Make no mistake about it, Tim Cook and Apple are positioning the Apple Watch as the next great chapter in Apple history. While it remains to be seen how well the Apple Watch sells -- questions remain about its utility and its pricing structure -- there's no denying that it's an incredibly complex and impressive piece of technology.
Now that Apple's next new product category is no longer a secret held under lock and key, we're slowly starting to learn a bit more about how the product was conceived and how it was developed. Just last week, Tim Cook explained that the idea for the Apple Watch came about after Steve Jobs had passed away, marking it the first major product released conceived entirely in the post-Steve Jobs era.
Earlier this week, BloombergBusinessweek ran a fascinating in-depth feature detailing how Tim Cook's Apple differs from that of Jobs.
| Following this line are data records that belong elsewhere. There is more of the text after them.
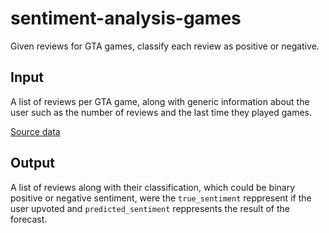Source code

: # sentiment-analysis-games

Given reviews for GTA games, classify each review as positive or negative.

## Input

A list of reviews per GTA game, along with generic information about the user such as the number of reviews and the last time they played games.

[Source data](https://www.kaggle.com/datasets/noahx1/grand-theft-auto-v)

## Output

A list of reviews along with their classification, which could be binary positive or negative sentiment, were the `true_sentiment` reppresent if the user upvoted and `predicted_sentiment` reppresents the result of the forecast.
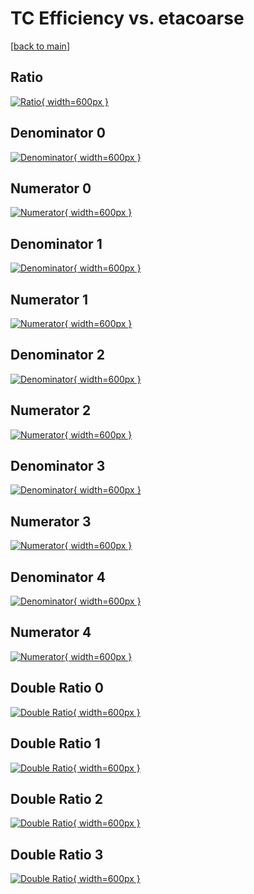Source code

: # TC Efficiency vs. etacoarse

[[back to main](./)]



## Ratio

[![Ratio](../mtv/var/TC_xtr_13_-1_eff_etacoarse.png){ width=600px }](../mtv/var/TC_xtr_13_-1_eff_etacoarse.pdf)

## Denominator 0

[![Denominator](../mtv/den/TC_xtr_13_-1_eff_etacoarse_den0.png){ width=600px }](../mtv/den/TC_xtr_13_-1_eff_etacoarse_den0.pdf)

## Numerator 0

[![Numerator](../mtv/num/TC_xtr_13_-1_eff_etacoarse_num0.png){ width=600px }](../mtv/num/TC_xtr_13_-1_eff_etacoarse_num0.pdf)

## Denominator 1

[![Denominator](../mtv/den/TC_xtr_13_-1_eff_etacoarse_den1.png){ width=600px }](../mtv/den/TC_xtr_13_-1_eff_etacoarse_den1.pdf)

## Numerator 1

[![Numerator](../mtv/num/TC_xtr_13_-1_eff_etacoarse_num1.png){ width=600px }](../mtv/num/TC_xtr_13_-1_eff_etacoarse_num1.pdf)

## Denominator 2

[![Denominator](../mtv/den/TC_xtr_13_-1_eff_etacoarse_den2.png){ width=600px }](../mtv/den/TC_xtr_13_-1_eff_etacoarse_den2.pdf)

## Numerator 2

[![Numerator](../mtv/num/TC_xtr_13_-1_eff_etacoarse_num2.png){ width=600px }](../mtv/num/TC_xtr_13_-1_eff_etacoarse_num2.pdf)

## Denominator 3

[![Denominator](../mtv/den/TC_xtr_13_-1_eff_etacoarse_den3.png){ width=600px }](../mtv/den/TC_xtr_13_-1_eff_etacoarse_den3.pdf)

## Numerator 3

[![Numerator](../mtv/num/TC_xtr_13_-1_eff_etacoarse_num3.png){ width=600px }](../mtv/num/TC_xtr_13_-1_eff_etacoarse_num3.pdf)

## Denominator 4

[![Denominator](../mtv/den/TC_xtr_13_-1_eff_etacoarse_den4.png){ width=600px }](../mtv/den/TC_xtr_13_-1_eff_etacoarse_den4.pdf)

## Numerator 4

[![Numerator](../mtv/num/TC_xtr_13_-1_eff_etacoarse_num4.png){ width=600px }](../mtv/num/TC_xtr_13_-1_eff_etacoarse_num4.pdf)

## Double Ratio 0

[![Double Ratio](../mtv/ratio/TC_xtr_13_-1_eff_etacoarse_ratio0.png){ width=600px }](../mtv/ratio/TC_xtr_13_-1_eff_etacoarse_ratio0.pdf)

## Double Ratio 1

[![Double Ratio](../mtv/ratio/TC_xtr_13_-1_eff_etacoarse_ratio1.png){ width=600px }](../mtv/ratio/TC_xtr_13_-1_eff_etacoarse_ratio1.pdf)

## Double Ratio 2

[![Double Ratio](../mtv/ratio/TC_xtr_13_-1_eff_etacoarse_ratio2.png){ width=600px }](../mtv/ratio/TC_xtr_13_-1_eff_etacoarse_ratio2.pdf)

## Double Ratio 3

[![Double Ratio](../mtv/ratio/TC_xtr_13_-1_eff_etacoarse_ratio3.png){ width=600px }](../mtv/ratio/TC_xtr_13_-1_eff_etacoarse_ratio3.pdf)

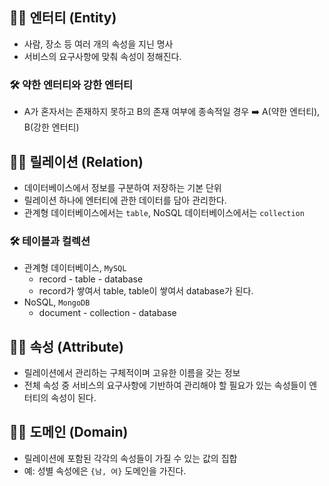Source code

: ## 👩‍🔧 엔터티 (Entity)

- 사람, 장소 등 여러 개의 속성을 지닌 명사
- 서비스의 요구사항에 맞춰 속성이 정해진다.

### 🛠️ 약한 엔터티와 강한 엔터티

- A가 혼자서는 존재하지 못하고 B의 존재 여부에 종속적일 경우 ➡️ A(약한 엔터티), B(강한 엔터티)

## 👩‍🔧 릴레이션 (Relation)

- 데이터베이스에서 정보를 구분하여 저장하는 기본 단위
- 릴레이션 하나에 엔터티에 관한 데이터를 담아 관리한다.
- 관계형 데이터베이스에서는 `table`, NoSQL 데이터베이스에서는 `collection`

### 🛠️ 테이블과 컬렉션

- 관계형 데이터베이스, `MySQL`
  - record - table - database
  - record가 쌓여서 table, table이 쌓여서 database가 된다.
- NoSQL, `MongoDB`
  - document - collection - database

## 👩‍🔧 속성 (Attribute)

- 릴레이션에서 관리하는 구체적이며 고유한 이름을 갖는 정보
- 전체 속성 중 서비스의 요구사항에 기반하여 관리해야 할 필요가 있는 속성들이 엔터티의 속성이 된다.

## 👩‍🔧 도메인 (Domain)

- 릴레이션에 포함된 각각의 속성들이 가질 수 있는 값의 집합
- 예: 성별 속성에은 `{남, 여}` 도메인을 가진다.
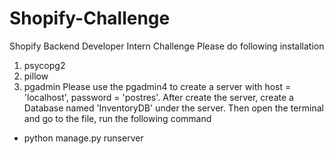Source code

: # Shopify-Challenge
Shopify Backend Developer Intern  Challenge
Please do following installation
1. psycopg2
2. pillow
3. pgadmin
Please use the pgadmin4 to create a server with host = 'localhost', password = 'postres'.
After create the server, create a Database named 'InventoryDB' under the server.
Then open the terminal and go to the file, run the following command
- python manage.py runserver
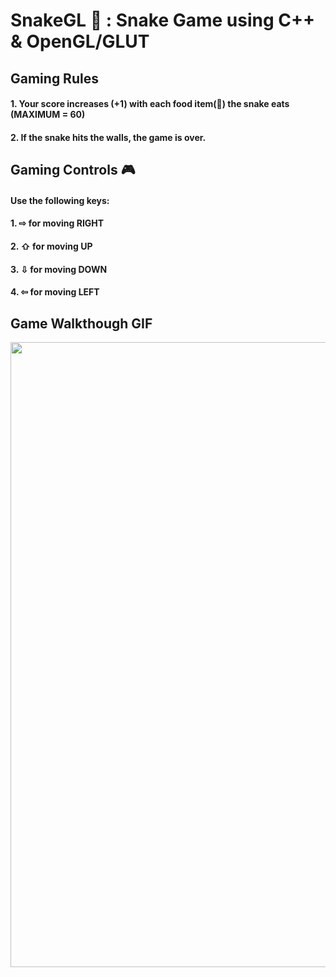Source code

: # SnakeGL 🐍 : Snake Game using C++ & OpenGL/GLUT
## Gaming Rules
#### 1. Your score increases (+1) with each food item(🍎) the snake eats (MAXIMUM = 60)
#### 2. If the snake hits the walls, the game is over.
## Gaming Controls 🎮
#### Use the following keys:
#### 1. ⇨ for moving RIGHT
#### 2. ⇧ for moving UP
#### 3. ⇩ for moving DOWN
#### 4. ⇦ for moving LEFT
## Game Walkthough GIF
<img src="http://g.recordit.co/djmCnrnxsQ.gif" width=1000><br>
Included are a few choice quotes from Apple design chief Jony Ive, who provided a number of intriguing details about the latest addition to Apple's product lineup.
Calling the Apple Watch one of the most difficult products he ever worked on, Ive recounts how Apple, to aid in the device's development, brought a number of watch historians to speak about the history and importance of timekeeping.
Particularly interesting is how Ive and his team came up with the idea for the digital crown, an idea that was seemingly borne through trial and error.
Ive’s team first tried using the same pinch-to-zoom touchscreen they’d invented for the iPhone, but the screen was too small and their fingers obscured the display. A year into the project, the group started toying with what became the Apple Watch’s defining physical feature: “the digital crown,” a variation on the knob that’s used to wind and set the time on a traditional wristwatch. By pressing or rotating the crown, Apple Watch users can return to the home screen, zoom in or out, and scroll through apps.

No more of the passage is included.